Junio de 1911

El fuego comenzó de madrugada en las balas de algodón que debían teñirse al día siguiente, y enseguida se propagó por la nave a toda velocidad, devorando un par de cubas viejas —dos antiguallas de los tiempos de Silvestre Pujolà, que aún prestaban su buen servicio—, un cuarto pequeño que sólo utilizaban los trabajadores y una parte del almacén. El humo dejó inservible la lana que esperaba en el secador. Las pérdidas fueron extraordinarias, un auténtico desastre.

A Teresa la despertó el escándalo de la calle y la terrible humareda que entraba por la ventana abierta. Eran las cuatro de la madrugada y las llamas sobresalían del tejado, buscando el cielo. Los vecinos no daban abasto a acarrear agua. La tía Mercedes avisó a la policía y a los bomberos. Florián se adentró en la nave en dirección al pozo de agua, poniendo en serio peligro su vida. Viladevall, mientras tanto, coordinaba a los voluntarios sin arriesgarse, dando órdenes a grito pelado en mitad de la calle. Entre los voluntarios estaban casi todos los trabajadores de la empresa, avisados de emergencia.

Aún no eran las cinco, poco después de que se desplomara lo que quedaba del techado de madera, cuando llegaron los bomberos. El fuego estaba a punto de alcanzar las materias primas del almacén, que habrían producido intoxicaciones y males mayores.

Doña Margarita rezaba en camisa a los pies de su cama, con la mirada clavada en el Sagrado Corazón del tamaño de un hombre que tenía sobre la cómoda. Pepa cuidaba de los niños, demasiado pequeños para ayudar y demasiado mayores para no estar muertos de miedo. Teresa prefirió la acción y ayudó a Tomasa a repartir entre los voluntarios agua y trapos húmedos, que los hombres utilizaban para cubrirse la nariz y la boca antes de entrar en la nave. Recuerda la claridad del fuego como una aventura excitante, a pesar de que en todo momento supo de la gravedad de la situación. No dejó de ayudar ni un minuto y cuando, varias horas más tarde, se metió en la cama descubrió que la almohada estaba sucia de la ceniza y la carbonilla que llevaba en el pelo.

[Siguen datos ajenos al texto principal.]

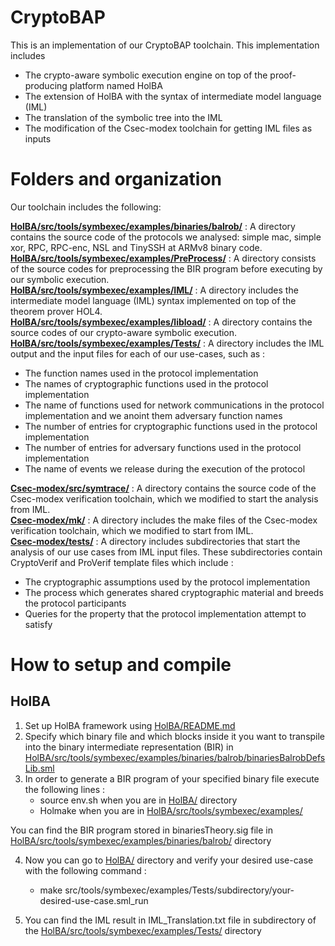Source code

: # CryptoBAP

This is an implementation of our CryptoBAP toolchain.
This implementation includes 
- The crypto-aware symbolic execution engine on top of the proof-producing platform named HolBA
- The extension of HolBA with the syntax of intermediate model language (IML)
- The translation of the symbolic tree into the IML
- The modification of the Csec-modex toolchain for getting IML files as inputs


Folders and organization
========================

Our toolchain includes the following:

**[HolBA/src/tools/symbexec/examples/binaries/balrob/](https://github.com/FaezehNasrabadi/CryptoBAP/tree/main/HolBA/src/tools/symbexec/examples/binaries/balrob)** : A directory contains the source code of the protocols we analysed: simple mac, simple xor, RPC, RPC-enc, NSL and TinySSH at ARMv8 binary code.<br/>
**[HolBA/src/tools/symbexec/examples/PreProcess/](https://github.com/FaezehNasrabadi/CryptoBAP/tree/main/HolBA/src/tools/symbexec/examples/PreProcess)** : A directory consists of the source codes for preprocessing the BIR program before executing by our symbolic execution.<br/>
**[HolBA/src/tools/symbexec/examples/IML/](https://github.com/FaezehNasrabadi/CryptoBAP/tree/main/HolBA/src/tools/symbexec/examples/IML)** : A directory includes the intermediate model language (IML) syntax implemented on top of the theorem prover HOL4.<br/>
**[HolBA/src/tools/symbexec/examples/libload/](https://github.com/FaezehNasrabadi/CryptoBAP/tree/main/HolBA/src/tools/symbexec/examples/libload)** : A directory contains the source codes of our crypto-aware symbolic execution.<br/>
**[HolBA/src/tools/symbexec/examples/Tests/](https://github.com/FaezehNasrabadi/CryptoBAP/tree/main/HolBA/src/tools/symbexec/examples/Tests)** : A directory includes the IML output and the input files for each of our use-cases, such as :<br/>
- The function names used in the protocol implementation<br/> 
- The names of cryptographic functions used in the protocol implementation<br/> 
- The name of functions used for network communications in the protocol implementation and we anoint them adversary function names<br/>
- The number of entries for cryptographic functions used in the protocol implementation<br/>
- The number of entries for adversary functions used in the protocol implementation<br/>
- The name of events we release during the execution of the protocol<br/>

**[Csec-modex/src/symtrace/](https://github.com/FaezehNasrabadi/CryptoBAP/tree/main/Csec-modex/src/symtrace)** :  A directory contains the source code of the Csec-modex verification toolchain, which we modified to start the analysis from IML.<br/>
**[Csec-modex/mk/](https://github.com/FaezehNasrabadi/CryptoBAP/tree/main/Csec-modex/mk)** :   A directory includes the make files of the Csec-modex verification toolchain, which we modified to start from IML.<br/>
**[Csec-modex/tests/](https://github.com/FaezehNasrabadi/CryptoBAP/tree/main/Csec-modex/tests)** : A directory includes subdirectories that start the analysis of our use cases from IML input files. These subdirectories contain CryptoVerif and ProVerif template files which include :<br/>
- The cryptographic assumptions used by the protocol implementation<br/>
- The process which generates shared cryptographic material and breeds the protocol participants<br/>
- Queries for the property that the protocol implementation attempt to satisfy<br/>

How to setup and compile
========================
## HolBA
1) Set up HolBA framework using [HolBA/README.md](https://github.com/FaezehNasrabadi/CryptoBAP/blob/main/HolBA/README.md)
2) Specify which binary file and which blocks inside it you want to transpile into the binary intermediate representation (BIR) in [HolBA/src/tools/symbexec/examples/binaries/balrob/binariesBalrobDefsLib.sml](https://github.com/FaezehNasrabadi/CryptoBAP/blob/main/HolBA/src/tools/symbexec/examples/binaries/balrob/binariesBalrobDefsLib.sml)
3) In order to generate a BIR program of your specified binary file execute the following lines :
	- source env.sh when you are in [HolBA/](https://github.com/FaezehNasrabadi/CryptoBAP/tree/main/HolBA) directory
	- Holmake when you are in [HolBA/src/tools/symbexec/examples/](https://github.com/FaezehNasrabadi/CryptoBAP/tree/main/HolBA/src/tools/symbexec/examples)

You can find the BIR program stored in binariesTheory.sig file in [HolBA/src/tools/symbexec/examples/binaries/balrob/](https://github.com/FaezehNasrabadi/CryptoBAP/tree/main/HolBA/src/tools/symbexec/examples/binaries/balrob) directory

4) Now you can go to [HolBA/](https://github.com/FaezehNasrabadi/CryptoBAP/tree/main/HolBA) directory and verify your desired use-case with the following command :
	- make src/tools/symbexec/examples/Tests/subdirectory/your-desired-use-case.sml_run

5) You can find the IML result in IML_Translation.txt file in subdirectory of the [HolBA/src/tools/symbexec/examples/Tests/](https://github.com/FaezehNasrabadi/CryptoBAP/tree/main/HolBA/src/tools/symbexec/examples/Tests) directory

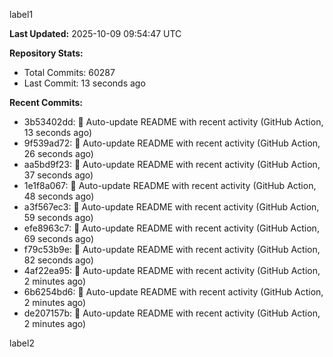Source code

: 
label1 
<!-- ACTIVITY_START -->
**Last Updated:** 2025-10-09 09:54:47 UTC

**Repository Stats:**
- Total Commits: 60287
- Last Commit: 13 seconds ago

**Recent Commits:**
- 3b53402dd: 🤖 Auto-update README with recent activity (GitHub Action, 13 seconds ago)
- 9f539ad72: 🤖 Auto-update README with recent activity (GitHub Action, 26 seconds ago)
- aa5bd9f23: 🤖 Auto-update README with recent activity (GitHub Action, 37 seconds ago)
- 1e1f8a067: 🤖 Auto-update README with recent activity (GitHub Action, 48 seconds ago)
- a3f567ec3: 🤖 Auto-update README with recent activity (GitHub Action, 59 seconds ago)
- efe8963c7: 🤖 Auto-update README with recent activity (GitHub Action, 69 seconds ago)
- f79c53b9e: 🤖 Auto-update README with recent activity (GitHub Action, 82 seconds ago)
- 4af22ea95: 🤖 Auto-update README with recent activity (GitHub Action, 2 minutes ago)
- 6b6254bd6: 🤖 Auto-update README with recent activity (GitHub Action, 2 minutes ago)
- de207157b: 🤖 Auto-update README with recent activity (GitHub Action, 2 minutes ago)
<!-- ACTIVITY_END -->

label2
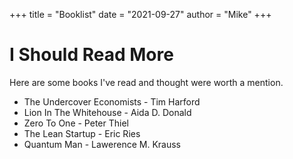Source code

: +++
title = "Booklist"
date = "2021-09-27"
author = "Mike"
+++

# I Should Read More

Here are some books I've read and thought were worth a mention.

* The Undercover Economists - Tim Harford
* Lion In The Whitehouse - Aida D. Donald
* Zero To One - Peter Thiel
* The Lean Startup - Eric Ries
* Quantum Man - Lawerence M. Krauss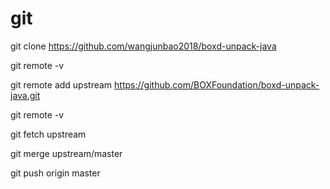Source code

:# git

 git clone https://github.com/wangjunbao2018/boxd-unpack-java
 
 git remote -v
 
 git remote add upstream https://github.com/BOXFoundation/boxd-unpack-java.git
 
 git remote -v
 
 git fetch upstream
 
 git merge upstream/master 
 
 git push origin master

Cuando el fuego comenzaba a estar bajo control, hubo disturbios frente a la tintorería. Viladevall propinó tres puñetazos a uno de sus trabajadores y lo dejó tumbado en el suelo ante la mirada atónita de todo el mundo mientras gritaba:

—¡No hace falta que vengas mañana a trabajar, hijo de mala madre! ¡Estás despedido!

Quienes fueron testigos —como Teresa— aseguraron que justo antes de los puñetazos el hombre admiraba el espectáculo detenido en mitad de la calle, con una sonrisa satisfecha en los labios, como si se alegrara de lo que estaba ocurriendo. En ningún momento se le vio ayudar. De pronto comenzó a gritar estupideces:

—Cuando los patrones lo hayan perdido todo, entonces nos comprenderán. Los obreros vamos a ganar esta batalla. No queremos amos ni reyes ni dioses.

Ningún trabajador de la tintorería hizo nada por detener al patrón.

El provocador era Juan Abril.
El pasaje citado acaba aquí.